[Collected data]
+ + + +
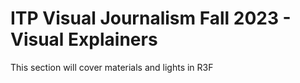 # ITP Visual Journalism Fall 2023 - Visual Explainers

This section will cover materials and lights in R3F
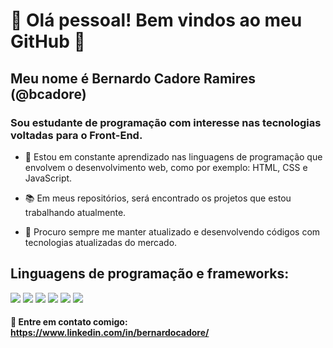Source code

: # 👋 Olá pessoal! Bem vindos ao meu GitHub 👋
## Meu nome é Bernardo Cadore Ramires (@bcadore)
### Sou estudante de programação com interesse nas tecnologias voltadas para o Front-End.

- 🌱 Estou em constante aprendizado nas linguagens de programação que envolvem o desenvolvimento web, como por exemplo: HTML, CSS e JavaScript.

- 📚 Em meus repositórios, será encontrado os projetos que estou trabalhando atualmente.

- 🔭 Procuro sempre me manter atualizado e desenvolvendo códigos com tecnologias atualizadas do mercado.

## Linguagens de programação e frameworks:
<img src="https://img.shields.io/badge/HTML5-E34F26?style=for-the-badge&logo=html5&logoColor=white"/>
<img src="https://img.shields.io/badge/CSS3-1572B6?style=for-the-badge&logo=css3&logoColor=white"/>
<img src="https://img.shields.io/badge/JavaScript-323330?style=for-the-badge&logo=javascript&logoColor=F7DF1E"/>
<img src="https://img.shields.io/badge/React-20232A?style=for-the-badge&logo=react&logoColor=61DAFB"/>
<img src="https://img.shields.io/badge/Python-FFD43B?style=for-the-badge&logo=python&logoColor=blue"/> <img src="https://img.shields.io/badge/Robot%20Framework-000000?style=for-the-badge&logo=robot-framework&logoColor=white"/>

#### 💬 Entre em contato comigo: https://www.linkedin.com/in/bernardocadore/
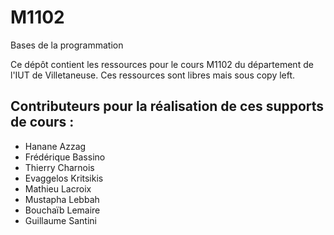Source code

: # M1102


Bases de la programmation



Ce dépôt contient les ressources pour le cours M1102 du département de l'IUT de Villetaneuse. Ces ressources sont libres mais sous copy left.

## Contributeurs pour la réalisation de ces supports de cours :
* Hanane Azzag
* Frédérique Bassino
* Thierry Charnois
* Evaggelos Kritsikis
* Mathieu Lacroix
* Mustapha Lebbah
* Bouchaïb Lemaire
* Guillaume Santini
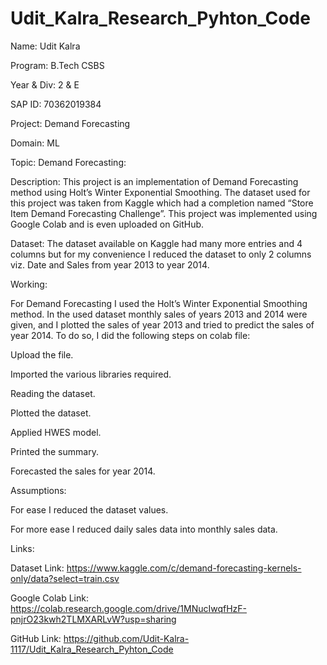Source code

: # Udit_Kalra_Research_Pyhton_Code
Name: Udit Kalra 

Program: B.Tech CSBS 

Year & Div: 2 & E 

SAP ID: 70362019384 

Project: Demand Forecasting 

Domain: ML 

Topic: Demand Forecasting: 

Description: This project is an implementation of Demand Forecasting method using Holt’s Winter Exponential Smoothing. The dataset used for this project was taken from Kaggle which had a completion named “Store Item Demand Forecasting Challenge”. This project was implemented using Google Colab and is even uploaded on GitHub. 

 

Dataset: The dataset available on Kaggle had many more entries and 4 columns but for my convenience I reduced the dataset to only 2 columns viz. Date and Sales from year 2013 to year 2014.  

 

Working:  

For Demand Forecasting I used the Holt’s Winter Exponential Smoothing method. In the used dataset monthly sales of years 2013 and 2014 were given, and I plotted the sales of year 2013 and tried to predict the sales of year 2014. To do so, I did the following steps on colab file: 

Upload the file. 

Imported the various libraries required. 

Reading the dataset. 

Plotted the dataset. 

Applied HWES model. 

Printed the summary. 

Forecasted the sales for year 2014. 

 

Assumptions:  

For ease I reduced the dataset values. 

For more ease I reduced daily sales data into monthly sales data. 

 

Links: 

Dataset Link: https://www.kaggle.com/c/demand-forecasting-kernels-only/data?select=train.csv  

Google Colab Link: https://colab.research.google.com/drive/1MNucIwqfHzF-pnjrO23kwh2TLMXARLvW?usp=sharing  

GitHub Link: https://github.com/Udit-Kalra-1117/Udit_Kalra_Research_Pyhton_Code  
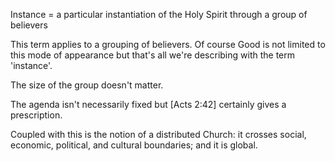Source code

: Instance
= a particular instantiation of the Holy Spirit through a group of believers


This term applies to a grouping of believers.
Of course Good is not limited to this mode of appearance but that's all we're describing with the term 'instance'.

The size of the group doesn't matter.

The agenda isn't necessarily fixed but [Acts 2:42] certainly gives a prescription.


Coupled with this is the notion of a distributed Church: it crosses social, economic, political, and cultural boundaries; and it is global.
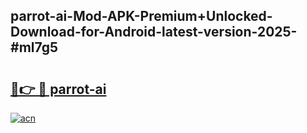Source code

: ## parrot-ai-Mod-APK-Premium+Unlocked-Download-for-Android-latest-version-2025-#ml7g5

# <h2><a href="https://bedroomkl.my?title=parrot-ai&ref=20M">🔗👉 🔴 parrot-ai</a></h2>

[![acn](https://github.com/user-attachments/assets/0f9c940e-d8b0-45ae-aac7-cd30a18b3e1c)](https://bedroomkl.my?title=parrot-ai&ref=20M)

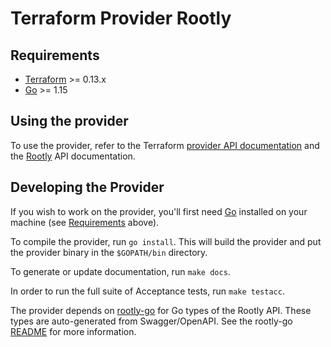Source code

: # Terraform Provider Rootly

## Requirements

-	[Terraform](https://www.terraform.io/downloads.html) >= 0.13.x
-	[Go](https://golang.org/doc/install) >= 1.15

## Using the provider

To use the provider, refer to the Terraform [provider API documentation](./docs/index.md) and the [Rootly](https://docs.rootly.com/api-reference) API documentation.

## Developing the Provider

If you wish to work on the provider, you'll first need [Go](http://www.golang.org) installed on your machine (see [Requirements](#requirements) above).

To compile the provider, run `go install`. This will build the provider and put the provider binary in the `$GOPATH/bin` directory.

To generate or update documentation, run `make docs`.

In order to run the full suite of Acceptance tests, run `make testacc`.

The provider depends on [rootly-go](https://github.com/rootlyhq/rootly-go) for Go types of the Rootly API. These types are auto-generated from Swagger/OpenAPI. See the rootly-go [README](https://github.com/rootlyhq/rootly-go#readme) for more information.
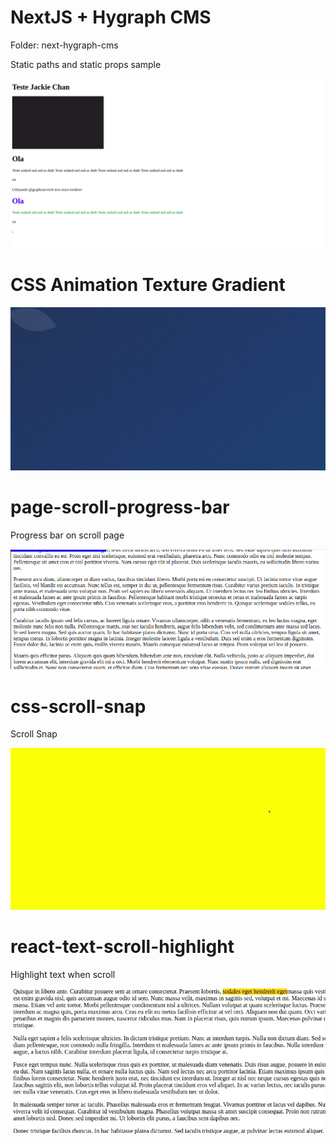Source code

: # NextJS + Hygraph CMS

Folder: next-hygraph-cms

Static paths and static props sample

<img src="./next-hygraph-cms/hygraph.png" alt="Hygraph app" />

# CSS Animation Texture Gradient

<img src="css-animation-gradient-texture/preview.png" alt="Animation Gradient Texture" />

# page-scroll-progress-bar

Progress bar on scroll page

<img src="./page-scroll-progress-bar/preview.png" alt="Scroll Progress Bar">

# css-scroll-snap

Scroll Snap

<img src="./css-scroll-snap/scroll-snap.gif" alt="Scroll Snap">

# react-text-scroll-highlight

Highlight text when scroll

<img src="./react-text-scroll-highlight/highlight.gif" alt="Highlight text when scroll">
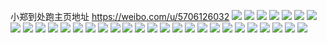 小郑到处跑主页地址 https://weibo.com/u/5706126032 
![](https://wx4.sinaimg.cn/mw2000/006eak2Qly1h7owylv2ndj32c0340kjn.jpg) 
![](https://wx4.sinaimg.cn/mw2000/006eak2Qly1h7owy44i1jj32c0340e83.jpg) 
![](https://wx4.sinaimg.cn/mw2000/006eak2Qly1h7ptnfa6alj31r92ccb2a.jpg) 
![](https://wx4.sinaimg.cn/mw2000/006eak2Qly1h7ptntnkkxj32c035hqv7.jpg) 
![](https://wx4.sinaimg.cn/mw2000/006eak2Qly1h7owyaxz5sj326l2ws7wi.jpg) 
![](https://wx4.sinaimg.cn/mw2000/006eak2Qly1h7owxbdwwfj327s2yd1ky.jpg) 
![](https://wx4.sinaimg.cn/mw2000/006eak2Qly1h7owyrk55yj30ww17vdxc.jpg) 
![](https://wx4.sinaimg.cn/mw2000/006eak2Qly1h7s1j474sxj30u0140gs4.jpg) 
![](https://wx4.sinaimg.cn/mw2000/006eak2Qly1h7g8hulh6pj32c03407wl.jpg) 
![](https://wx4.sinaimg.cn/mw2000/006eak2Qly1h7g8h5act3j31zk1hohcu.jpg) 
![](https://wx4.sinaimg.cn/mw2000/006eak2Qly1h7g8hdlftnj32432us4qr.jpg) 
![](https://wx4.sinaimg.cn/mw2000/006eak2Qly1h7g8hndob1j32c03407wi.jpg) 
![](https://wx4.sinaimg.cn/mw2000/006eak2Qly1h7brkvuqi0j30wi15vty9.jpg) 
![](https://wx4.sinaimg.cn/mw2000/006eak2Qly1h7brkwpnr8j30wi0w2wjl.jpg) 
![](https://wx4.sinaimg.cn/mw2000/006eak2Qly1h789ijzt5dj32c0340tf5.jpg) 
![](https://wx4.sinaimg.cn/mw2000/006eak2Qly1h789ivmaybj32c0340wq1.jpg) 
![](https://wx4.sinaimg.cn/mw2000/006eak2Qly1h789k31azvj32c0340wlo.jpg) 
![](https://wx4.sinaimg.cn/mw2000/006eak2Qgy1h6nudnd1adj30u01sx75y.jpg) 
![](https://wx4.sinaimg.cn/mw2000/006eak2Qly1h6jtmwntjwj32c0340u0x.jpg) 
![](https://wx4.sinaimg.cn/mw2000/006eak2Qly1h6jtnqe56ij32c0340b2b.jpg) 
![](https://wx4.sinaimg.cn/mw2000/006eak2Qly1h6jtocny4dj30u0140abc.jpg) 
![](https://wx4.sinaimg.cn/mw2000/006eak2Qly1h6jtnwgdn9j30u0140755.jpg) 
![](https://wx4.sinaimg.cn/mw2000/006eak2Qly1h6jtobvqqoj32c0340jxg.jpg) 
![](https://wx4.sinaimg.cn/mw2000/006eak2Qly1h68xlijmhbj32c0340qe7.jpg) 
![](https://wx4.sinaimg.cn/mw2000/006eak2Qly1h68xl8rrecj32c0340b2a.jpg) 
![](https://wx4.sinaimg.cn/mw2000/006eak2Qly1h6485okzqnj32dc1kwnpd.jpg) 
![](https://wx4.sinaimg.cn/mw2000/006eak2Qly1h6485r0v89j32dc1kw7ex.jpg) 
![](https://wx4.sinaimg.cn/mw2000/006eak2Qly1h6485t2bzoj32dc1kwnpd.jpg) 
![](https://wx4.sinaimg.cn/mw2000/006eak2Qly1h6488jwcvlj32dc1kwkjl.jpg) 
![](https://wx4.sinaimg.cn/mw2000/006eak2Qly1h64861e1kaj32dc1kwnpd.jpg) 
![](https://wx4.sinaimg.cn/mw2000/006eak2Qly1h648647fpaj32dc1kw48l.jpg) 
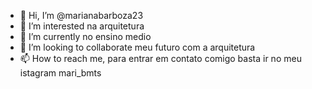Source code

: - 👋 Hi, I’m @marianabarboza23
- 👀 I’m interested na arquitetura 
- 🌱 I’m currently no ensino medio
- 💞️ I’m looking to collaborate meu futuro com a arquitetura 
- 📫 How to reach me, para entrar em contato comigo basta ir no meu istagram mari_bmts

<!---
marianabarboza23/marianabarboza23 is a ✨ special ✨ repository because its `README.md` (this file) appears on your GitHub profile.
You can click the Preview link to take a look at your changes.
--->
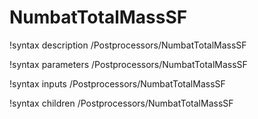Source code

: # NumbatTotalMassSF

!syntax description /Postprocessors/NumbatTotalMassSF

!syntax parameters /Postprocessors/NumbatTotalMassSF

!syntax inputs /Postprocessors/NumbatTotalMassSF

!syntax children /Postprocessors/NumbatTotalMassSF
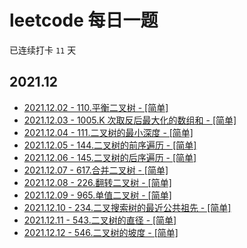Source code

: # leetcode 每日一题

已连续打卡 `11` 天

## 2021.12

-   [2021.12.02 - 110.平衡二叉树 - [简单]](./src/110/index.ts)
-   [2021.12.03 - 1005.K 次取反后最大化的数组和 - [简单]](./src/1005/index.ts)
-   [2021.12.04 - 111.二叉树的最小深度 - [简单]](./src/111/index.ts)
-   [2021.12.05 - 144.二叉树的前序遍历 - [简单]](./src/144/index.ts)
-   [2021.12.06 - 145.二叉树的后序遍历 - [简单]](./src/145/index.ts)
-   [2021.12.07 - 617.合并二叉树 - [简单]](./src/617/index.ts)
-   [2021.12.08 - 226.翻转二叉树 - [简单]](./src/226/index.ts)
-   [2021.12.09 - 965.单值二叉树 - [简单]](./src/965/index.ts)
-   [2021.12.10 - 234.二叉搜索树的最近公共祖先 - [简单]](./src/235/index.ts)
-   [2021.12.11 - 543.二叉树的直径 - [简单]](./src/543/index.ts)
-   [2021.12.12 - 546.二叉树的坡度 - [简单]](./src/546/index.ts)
+ + + +
Problem: Using the data above, copy exactly the lines from the one containing "Imported the various libraries required." to the one containing "If you wish", inclusive. Exclude the pictures.

Final answer:
Imported the various libraries required. 

Reading the dataset. 

Plotted the dataset. 

Applied HWES model. 

Printed the summary. 

Forecasted the sales for year 2014. 

 

Assumptions:  

For ease I reduced the dataset values. 

For more ease I reduced daily sales data into monthly sales data. 

 

Links: 

Dataset Link: https://www.kaggle.com/c/demand-forecasting-kernels-only/data?select=train.csv  

Google Colab Link: https://colab.research.google.com/drive/1MNucIwqfHzF-pnjrO23kwh2TLMXARLvW?usp=sharing  

GitHub Link: https://github.com/Udit-Kalra-1117/Udit_Kalra_Research_Pyhton_Code  
Source code

: Instance
= a particular instantiation of the Holy Spirit through a group of believers


This term applies to a grouping of believers.
Of course Good is not limited to this mode of appearance but that's all we're describing with the term 'instance'.

The size of the group doesn't matter.

The agenda isn't necessarily fixed but [Acts 2:42] certainly gives a prescription.


Coupled with this is the notion of a distributed Church: it crosses social, economic, political, and cultural boundaries; and it is global.
Source code

: ## parrot-ai-Mod-APK-Premium+Unlocked-Download-for-Android-latest-version-2025-#ml7g5

# <h2><a href="https://bedroomkl.my?title=parrot-ai&ref=20M">🔗👉 🔴 parrot-ai</a></h2>

[![acn](https://github.com/user-attachments/assets/0f9c940e-d8b0-45ae-aac7-cd30a18b3e1c)](https://bedroomkl.my?title=parrot-ai&ref=20M)

Source code

: # Terraform Provider Rootly

## Requirements

-	[Terraform](https://www.terraform.io/downloads.html) >= 0.13.x
-	[Go](https://golang.org/doc/install) >= 1.15

## Using the provider

To use the provider, refer to the Terraform [provider API documentation](./docs/index.md) and the [Rootly](https://docs.rootly.com/api-reference) API documentation.

## Developing the Provider

If you wish to work on the provider, you'll first need [Go](http://www.golang.org) installed on your machine (see [Requirements](#requirements) above).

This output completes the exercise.